In a provocative paper, Bargh, Chen and Burrows (1996) sought to test whether or not priming people with trait concepts would trigger trait-consistent behavior. In one study, they primed participants with either neutral words (e.g.; bat, cookie, pen), or with words related to an elderly stereotype (e.g.; wise, stubborn, old). They then, unbeknownst to the participants, used a stopwatch to record how long it took the participants to walk down a hallway at the conclusion of an experiment. They predicted that participants primed with words related to the elderly would walk slower than those primed with neutral words.

In this WPA, you will analyze fake data corresponding to this study.

Dataset description

Our fake study has data from the following measures;

Variable	Description	Possible Values
`prime`	What kind of primes was the participant given?	`neutral`, `elderly`
`prime.duration`	How long (in minutes) were primes displayed to participants?	1, 5, 10, or 30
`grandparents`	Did the participant have a close relationship with their grandparents?	`yes` means yes, `no` means no, `none` means they never met their grandparents.
`id`	The order in which participants completed the study	Integers from 1 to 500
`age`	Participants’ age	Integers larger than 18
`sex`	Participant’s sex	`"m"` = male, `"f"` = female
`attention`	Did the participant pass an attention check?	`1` = yes, `0` = no
`walk`	How long (in seconds) did participants take to walk down the hallway?	Positive numbers

Load the data

The text file containing the data is called priming.txt. It is available at https://raw.githubusercontent.com/ndphillips/IntroductionR_Course/master/data/priming.txt. You can load the data into R as a new dataframe called priming by running the following:

priming <- read.table(file = "https://raw.githubusercontent.com/ndphillips/IntroductionR_Course/master/data/priming.txt",
                      stringsAsFactors = FALSE)

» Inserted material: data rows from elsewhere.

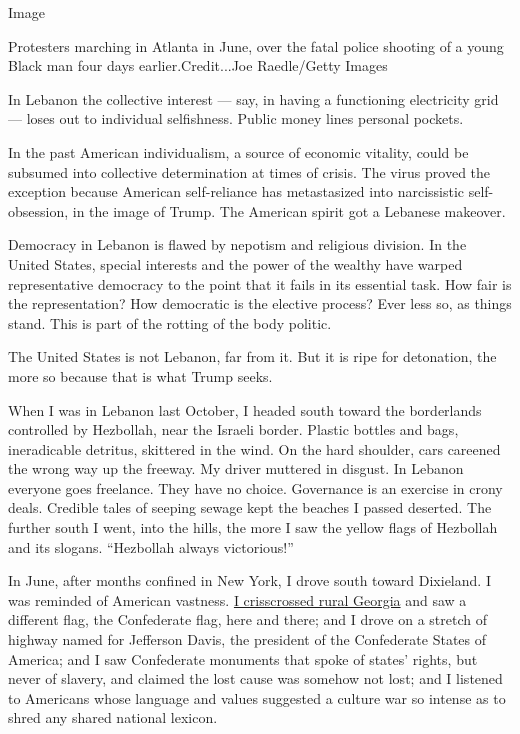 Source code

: Image

Protesters marching in Atlanta in June, over the fatal police shooting
of a young Black man four days earlier.Credit...Joe Raedle/Getty Images

In Lebanon the collective interest --- say, in having a functioning
electricity grid --- loses out to individual selfishness. Public money
lines personal pockets.

In the past American individualism, a source of economic vitality, could
be subsumed into collective determination at times of crisis. The virus
proved the exception because American self-reliance has metastasized
into narcissistic self-obsession, in the image of Trump. The American
spirit got a Lebanese makeover.

Democracy in Lebanon is flawed by nepotism and religious division. In
the United States, special interests and the power of the wealthy have
warped representative democracy to the point that it fails in its
essential task. How fair is the representation? How democratic is the
elective process? Ever less so, as things stand. This is part of the
rotting of the body politic.

The United States is not Lebanon, far from it. But it is ripe for
detonation, the more so because that is what Trump seeks.

When I was in Lebanon last October, I headed south toward the
borderlands controlled by Hezbollah, near the Israeli border. Plastic
bottles and bags, ineradicable detritus, skittered in the wind. On the
hard shoulder, cars careened the wrong way up the freeway. My driver
muttered in disgust. In Lebanon everyone goes freelance. They have no
choice. Governance is an exercise in crony deals. Credible tales of
seeping sewage kept the beaches I passed deserted. The further south I
went, into the hills, the more I saw the yellow flags of Hezbollah and
its slogans. ``Hezbollah always victorious!''

In June, after months confined in New York, I drove south toward
Dixieland. I was reminded of American vastness.
\href{https://www.nytimes.com/2020/06/26/opinion/let-freedom-ring-from-georgia.html}{I
crisscrossed rural Georgia} and saw a different flag, the Confederate
flag, here and there; and I drove on a stretch of highway named for
Jefferson Davis, the president of the Confederate States of America; and
I saw Confederate monuments that spoke of states' rights, but never of
slavery, and claimed the lost cause was somehow not lost; and I listened
to Americans whose language and values suggested a culture war so
intense as to shred any shared national lexicon.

Here is how the data should look:

a	b	c	d	e	f	g	h
1	m	21	1	asdf	1	no	25.4
2	m	21	1	asdf	30	no	23.6
3	f	22	1	asdf	30	none	34.5
4	m	23	1	elderly	1	yes	40.4
5	m	23	1	asdf	10	none	25.0
6	m	22	1	asdf	10	yes	24.7

Understand and clean the data

Get to know the data using View(), summary(), head() and str().

View(priming)
summary(priming)
head(priming)
str(priming)

Look at the names of the dataframe with names(). Those aren’t very informative are they? Change the names to the correct values (make sure to use the naming scheme I describe in the dataset description).

names(priming) <- c("id", "sex", "age", "attention", "prime", "prime.duration", "grandparents", "walk")

Apply functions to columns

What was the mean participant age? Answer this in two ways. First, calculate the mean directly from the age column. Second, create a new vector object called age.v that contains the age data, then calculate the mean age from this vector. Do you get the same result?

mean(priming$age)

## [1] 21.996

age.v <- priming$age
mean(age.v)

## [1] 21.996

What was the median walking time?

median(priming$walk)

## [1] 34.7

How many females were there? How many males?

sum(priming$sex == "f")

## [1] 252

sum(priming$sex == "m")

## [1] 248

What percent of participants passed the attention check? (Hint: To calculate a percentage from a 0, 1 variable, use mean())

mean(priming$attention)

## [1] 0.886

Walking time is currently in seconds. Add a new column to the dataframe called walk_m that shows the walking time in minutes rather than seconds.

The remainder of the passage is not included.